Obviously, people cannot control their several risk factors that contribute to autonomic neuropathy (ie, inherited causes of VN). Diabetes is by far the largest contributing factor to VL. and places people with the disease at high risk for VL. Diabetics can reduce their risk of developing LN by closely monitoring their blood sugar to prevent nerve damage. Smoking, regular alcohol consumption, hypertension, hypercholesterolemia (high blood cholesterol) and obesity may also increase the risk of developing it, so these factors should be controlled as much as possible to reduce the risk.

Treatment of autonomic dysfunction largely depends on the cause of VN. When treating the underlying cause is not possible, doctors will try different treatments to alleviate symptoms:

Skin system - itching (pruritis) can be treated with medication or you can moisturize the skin, dryness can be the main cause of itching; cutaneous hyperalgesia can be treated with medications such as gabapentin, a drug used to treat neuropathy and nerve pain.
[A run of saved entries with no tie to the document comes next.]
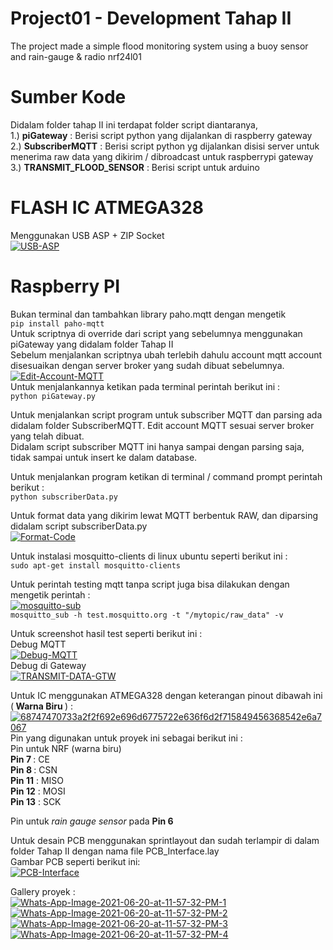 # Project01 - Development Tahap II
The project made a simple flood monitoring system using a buoy sensor and rain-gauge & radio nrf24l01

# Sumber Kode
Didalam folder tahap II ini terdapat folder script diantaranya, <br />
1.) <b>piGateway</b> : Berisi script python yang dijalankan di raspberry gateway <br />
2.) <b>SubscriberMQTT</b> : Berisi script python yg dijalankan disisi server untuk menerima raw data yang dikirim / dibroadcast untuk raspberrypi gateway<br />
3.) <b>TRANSMIT_FLOOD_SENSOR</b> : Berisi script untuk arduino <br />

# FLASH IC ATMEGA328
Menggunakan USB ASP + ZIP Socket <br />
<a href="https://imgbb.com/"><img src="https://i.ibb.co/T4M5ph7/USB-ASP.jpg" alt="USB-ASP" border="0"></a> <br />

# Raspberry PI<br />
Bukan terminal dan tambahkan library paho.mqtt dengan mengetik <br />
````` pip install paho-mqtt ````` <br />
Untuk scriptnya di override dari script yang sebelumnya menggunakan piGateway yang didalam folder Tahap II <br />
Sebelum menjalankan scriptnya ubah terlebih dahulu account mqtt account disesuaikan dengan server broker yang sudah dibuat sebelumnya. <br />
<a href="https://ibb.co/d7ZqTfV"><img src="https://i.ibb.co/R78mFgs/Edit-Account-MQTT.png" alt="Edit-Account-MQTT" border="0"></a>
<br />
Untuk menjalankannya ketikan pada terminal perintah berikut ini : <br />
````` python piGateway.py ````` <br />

Untuk menjalankan script program untuk subscriber MQTT dan parsing ada didalam folder SubscriberMQTT. Edit account MQTT sesuai server broker yang telah dibuat.<br />
Didalam script subscriber MQTT ini hanya sampai dengan parsing saja, tidak sampai untuk insert ke dalam database. <br />

Untuk menjalankan program ketikan di terminal / command prompt perintah berikut : <br />
````` python subscriberData.py ````` <br />

Untuk format data yang dikirim lewat MQTT berbentuk RAW, dan diparsing didalam script subscriberData.py <br />
<a href="https://ibb.co/tM6VV2m"><img src="https://i.ibb.co/DDF00MV/Format-Code.png" alt="Format-Code" border="0"></a> <br />

Untuk instalasi mosquitto-clients di linux ubuntu seperti berikut ini : <br />
````` sudo apt-get install mosquitto-clients `````

Untuk perintah testing mqtt tanpa script juga bisa dilakukan dengan mengetik perintah : <br />
<a href="https://ibb.co/FBj3fby"><img src="https://i.ibb.co/4j5tDZX/mosquitto-sub.png" alt="mosquitto-sub" border="0"></a><br />
````` mosquitto_sub -h test.mosquitto.org -t "/mytopic/raw_data" -v ````` <br />

Untuk screenshot hasil test seperti berikut ini : <br />
Debug MQTT <br />
<a href="https://ibb.co/vJM7yxg"><img src="https://i.ibb.co/K98M4jR/Debug-MQTT.png" alt="Debug-MQTT" border="0"></a> <br />
Debug di Gateway <br />
<a href="https://ibb.co/WtbXbgG"><img src="https://i.ibb.co/0tgLghm/TRANSMIT-DATA-GTW.png" alt="TRANSMIT-DATA-GTW" border="0"></a> <br />

Untuk IC menggunakan ATMEGA328 dengan keterangan pinout dibawah ini (<b> Warna Biru </b> ) : <br />
<a href="https://ibb.co/48YY2Xq"><img src="https://i.ibb.co/0CFFK67/68747470733a2f2f692e696d6775722e636f6d2f715849456368542e6a7067.jpg" alt="68747470733a2f2f692e696d6775722e636f6d2f715849456368542e6a7067" border="0"></a><br />
Pin yang digunakan untuk proyek ini sebagai berikut ini : <br />
Pin untuk NRF (warna biru) <br />
<b>Pin 7 </b> : CE <br />
<b>Pin 8 </b> : CSN <br />
<b>Pin 11</b> : MISO <br />
<b>Pin 12</b> : MOSI <br />
<b>Pin 13</b> : SCK <br />

Pin untuk <i>rain gauge sensor</i> pada <b>Pin 6</b>

Untuk desain PCB menggunakan sprintlayout dan sudah terlampir di dalam folder Tahap II dengan nama file PCB_Interface.lay <br />
Gambar PCB seperti berikut ini: <br />
<a href="https://ibb.co/GcJhgcD"><img src="https://i.ibb.co/gz7nsz8/PCB-Interface.jpg" alt="PCB-Interface" border="0"></a><br />

Gallery proyek : <br />
<a href="https://ibb.co/zfkCwdP"><img src="https://i.ibb.co/cTmRdq2/Whats-App-Image-2021-06-20-at-11-57-32-PM-1.jpg" alt="Whats-App-Image-2021-06-20-at-11-57-32-PM-1" border="0"></a><br />
<a href="https://ibb.co/4Vt1FCm"><img src="https://i.ibb.co/nLmPw4g/Whats-App-Image-2021-06-20-at-11-57-32-PM-2.jpg" alt="Whats-App-Image-2021-06-20-at-11-57-32-PM-2" border="0"></a><br />
<a href="https://ibb.co/F5yYywm"><img src="https://i.ibb.co/ZBFgF8G/Whats-App-Image-2021-06-20-at-11-57-32-PM-3.jpg" alt="Whats-App-Image-2021-06-20-at-11-57-32-PM-3" border="0"></a><br />
<a href="https://ibb.co/3zZNfRB"><img src="https://i.ibb.co/GTS2sHc/Whats-App-Image-2021-06-20-at-11-57-32-PM-4.jpg" alt="Whats-App-Image-2021-06-20-at-11-57-32-PM-4" border="0"></a><br />
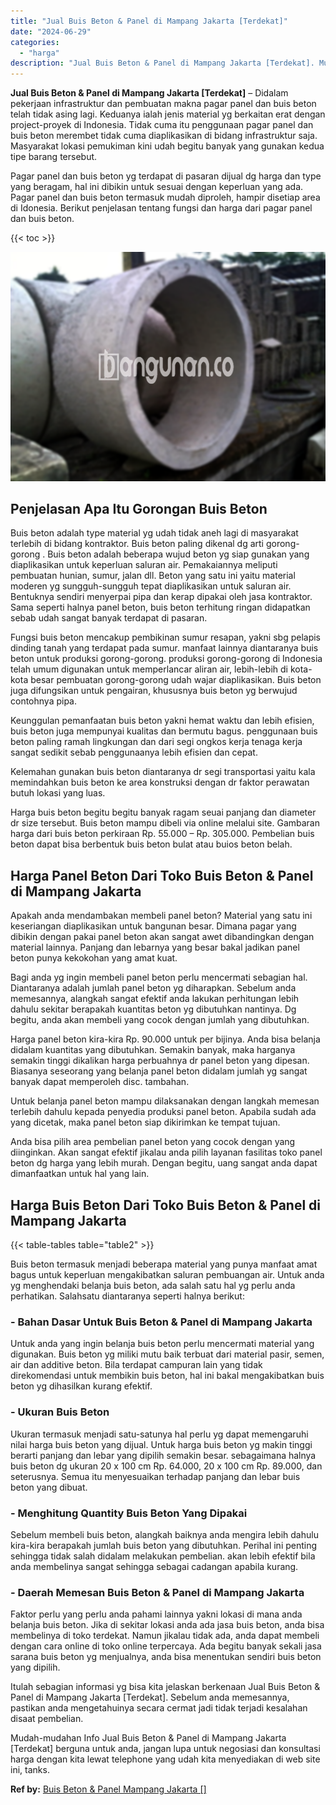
 ```yaml
---
title: "Jual Buis Beton & Panel di Mampang Jakarta [Terdekat]"
date: "2024-06-29"
categories: 
  - "harga"
description: "Jual Buis Beton & Panel di Mampang Jakarta [Terdekat]. Mudah-mudahan Info Jual Buis Beton & Panel di Mampang Jakarta [Terdekat] berguna untuk anda, jangan..."
---
```


**Jual Buis Beton & Panel di Mampang Jakarta \[Terdekat\]** – Didalam pekerjaan infrastruktur dan pembuatan makna pagar panel dan buis beton telah tidak asing lagi. Keduanya ialah jenis material yg berkaitan erat dengan project-proyek di Indonesia. Tidak cuma itu penggunaan pagar panel dan buis beton merembet tidak cuma diaplikasikan di bidang infrastruktur saja. Masyarakat lokasi pemukiman kini udah begitu banyak yang gunakan kedua tipe barang tersebut.

Pagar panel dan buis beton yg terdapat di pasaran dijual dg harga dan type yang beragam, hal ini dibikin untuk sesuai dengan keperluan yang ada. Pagar panel dan buis beton termasuk mudah diproleh, hampir disetiap area di Idonesia. Berikut penjelasan tentang fungsi dan harga dari pagar panel dan buis beton.

{{< toc >}}

![Jual Buis Beton & Panel di Mampang Jakarta [Terdekat]](/images/jual-panel-buis-beton-murah-05.png)

## Penjelasan Apa Itu Gorongan Buis Beton

Buis beton adalah type material yg udah tidak aneh lagi di masyarakat terlebih di bidang kontraktor. Buis beton paling dikenal dg arti gorong-gorong . Buis beton adalah beberapa wujud beton yg siap gunakan yang diaplikasikan untuk keperluan saluran air. Pemakaiannya meliputi pembuatan hunian, sumur, jalan dll. Beton yang satu ini yaitu material moderen yg sungguh-sungguh tepat diaplikasikan untuk saluran air. Bentuknya sendiri menyerpai pipa dan kerap dipakai oleh jasa kontraktor. Sama seperti halnya panel beton, buis beton terhitung ringan didapatkan sebab udah sangat banyak terdapat di pasaran.

Fungsi buis beton mencakup pembikinan sumur resapan, yakni sbg pelapis dinding tanah yang terdapat pada sumur. manfaat lainnya diantaranya buis beton untuk produksi gorong-gorong. produksi gorong-gorong di Indonesia telah umum digunakan untuk memperlancar aliran air, lebih-lebih di kota-kota besar pembuatan gorong-gorong udah wajar diaplikasikan. Buis beton juga difungsikan untuk pengairan, khususnya buis beton yg berwujud contohnya pipa.

Keunggulan pemanfaatan buis beton yakni hemat waktu dan lebih efisien, buis beton juga mempunyai kualitas dan bermutu bagus. penggunaan buis beton paling ramah lingkungan dan dari segi ongkos kerja tenaga kerja sangat sedikit sebab penggunaanya lebih efisien dan cepat.

Kelemahan gunakan buis beton diantaranya dr segi transportasi yaitu kala memindahkan buis beton ke area konstruksi dengan dr faktor perawatan butuh lokasi yang luas.

Harga buis beton begitu begitu banyak ragam seuai panjang dan diameter dr size tersebut. Buis beton mampu dibeli via online melalui site. Gambaran harga dari buis beton perkiraan Rp. 55.000 – Rp. 305.000. Pembelian buis beton dapat bisa berbentuk buis beton bulat atau buios beton belah.

## Harga Panel Beton Dari Toko Buis Beton & Panel di Mampang Jakarta

Apakah anda mendambakan membeli panel beton? Material yang satu ini keseriangan diaplikasikan untuk bangunan besar. Dimana pagar yang dibikin dengan pakai panel beton akan sangat awet dibandingkan dengan material lainnya. Panjang dan lebarnya yang besar bakal jadikan panel beton punya kekokohan yang amat kuat.

Bagi anda yg ingin membeli panel beton perlu mencermati sebagian hal. Diantaranya adalah jumlah panel beton yg diharapkan. Sebelum anda memesannya, alangkah sangat efektif anda lakukan perhitungan lebih dahulu sekitar berapakah kuantitas beton yg dibutuhkan nantinya. Dg begitu, anda akan membeli yang cocok dengan jumlah yang dibutuhkan.

Harga panel beton kira-kira Rp. 90.000 untuk per bijinya. Anda bisa belanja didalam kuantitas yang dibutuhkan. Semakin banyak, maka harganya semakin tinggi dikalikan harga perbuahnya dr panel beton yang dipesan. Biasanya seseorang yang belanja panel beton didalam jumlah yg sangat banyak dapat memperoleh disc. tambahan.

Untuk belanja panel beton mampu dilaksanakan dengan langkah memesan terlebih dahulu kepada penyedia produksi panel beton. Apabila sudah ada yang dicetak, maka panel beton siap dikirimkan ke tempat tujuan.

Anda bisa pilih area pembelian panel beton yang cocok dengan yang diinginkan. Akan sangat efektif jikalau anda pilih layanan fasilitas toko panel beton dg harga yang lebih murah. Dengan begitu, uang sangat anda dapat dimanfaatkan untuk hal yang lain.

## Harga Buis Beton Dari Toko Buis Beton & Panel di Mampang Jakarta

{{< table-tables table="table2" >}}

Buis beton termasuk menjadi beberapa material yang punya manfaat amat bagus untuk keperluan mengakibatkan saluran pembuangan air. Untuk anda yg menghendaki belanja buis beton, ada salah satu hal yg perlu anda perhatikan. Salahsatu diantaranya seperti halnya berikut:

### \- Bahan Dasar Untuk Buis Beton & Panel di Mampang Jakarta

Untuk anda yang ingin belanja buis beton perlu mencermati material yang digunakan. Buis beton yg miliki mutu baik terbuat dari material pasir, semen, air dan additive beton. Bila terdapat campuran lain yang tidak direkomendasi untuk membikin buis beton, hal ini bakal mengakibatkan buis beton yg dihasilkan kurang efektif.

### \- Ukuran Buis Beton

Ukuran termasuk menjadi satu-satunya hal perlu yg dapat memengaruhi nilai harga buis beton yang dijual. Untuk harga buis beton yg makin tinggi berarti panjang dan lebar yang dipilih semakin besar. sebagaimana halnya buis beton dg ukuran 20 x 100 cm Rp. 64.000, 20 x 100 cm Rp. 89.000, dan seterusnya. Semua itu menyesuaikan terhadap panjang dan lebar buis beton yang dibuat.

### \- Menghitung Quantity Buis Beton Yang Dipakai

Sebelum membeli buis beton, alangkah baiknya anda mengira lebih dahulu kira-kira berapakah jumlah buis beton yang dibutuhkan. Perihal ini penting sehingga tidak salah didalam melakukan pembelian. akan lebih efektif bila anda membelinya sangat sehingga sebagai cadangan apabila kurang.

### \- Daerah Memesan Buis Beton & Panel di Mampang Jakarta

Faktor perlu yang perlu anda pahami lainnya yakni lokasi di mana anda belanja buis beton. Jika di sekitar lokasi anda ada jasa buis beton, anda bisa membelinya di toko terdekat. Namun jikalau tidak ada, anda dapat membeli dengan cara online di toko online terpercaya. Ada begitu banyak sekali jasa sarana buis beton yg menjualnya, anda bisa menentukan sendiri buis beton yang dipilih.

Itulah sebagian informasi yg bisa kita jelaskan berkenaan Jual Buis Beton & Panel di Mampang Jakarta \[Terdekat\]. Sebelum anda memesannya, pastikan anda mengetahuinya secara cermat jadi tidak terjadi kesalahan disaat pembelian.

Mudah-mudahan Info Jual Buis Beton & Panel di Mampang Jakarta \[Terdekat\] berguna untuk anda, jangan lupa untuk negosiasi dan konsultasi harga dengan kita lewat telephone yang udah kita menyediakan di web site ini, tanks.

**Ref by:** [Buis Beton & Panel Mampang Jakarta []](https://id.wikipedia.org/wiki/Buis)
Cardiovascular System – Symptoms of orthostatic hypotension can be improved by wearing compression stockings, increasing fluid intake, increasing salt in the diet and medications that regulate blood pressure (ie, fludrocortisone). Tachycardia can be controlled with beta blockers. Patients should be counseled to avoid sudden changes in condition.

Gastrointestinal System – Patients may be advised to eat small, frequent meals if they have gastroparesis. Medications can sometimes be helpful in increasing mobility (ie Reglan). Increasing fiber in the diet can help with constipation. Gut retraining is also sometimes helpful for treating bowel problems. Antidepressants are sometimes helpful for diarrhea. A low-fat, high-fiber diet can improve digestion and constipation. Diabetics should strive to normalize their blood sugar.

Genitourinary system – Bladder system training, medications for overactive bladder, intermittent catheterization (used to completely empty the bladder when incomplete bladder emptying is a problem) and medications to treat erectile dysfunction (ie, Viagra) may be used for the treatment of sexual problems.

Vision issues – Medications are sometimes prescribed to help reduce vision loss.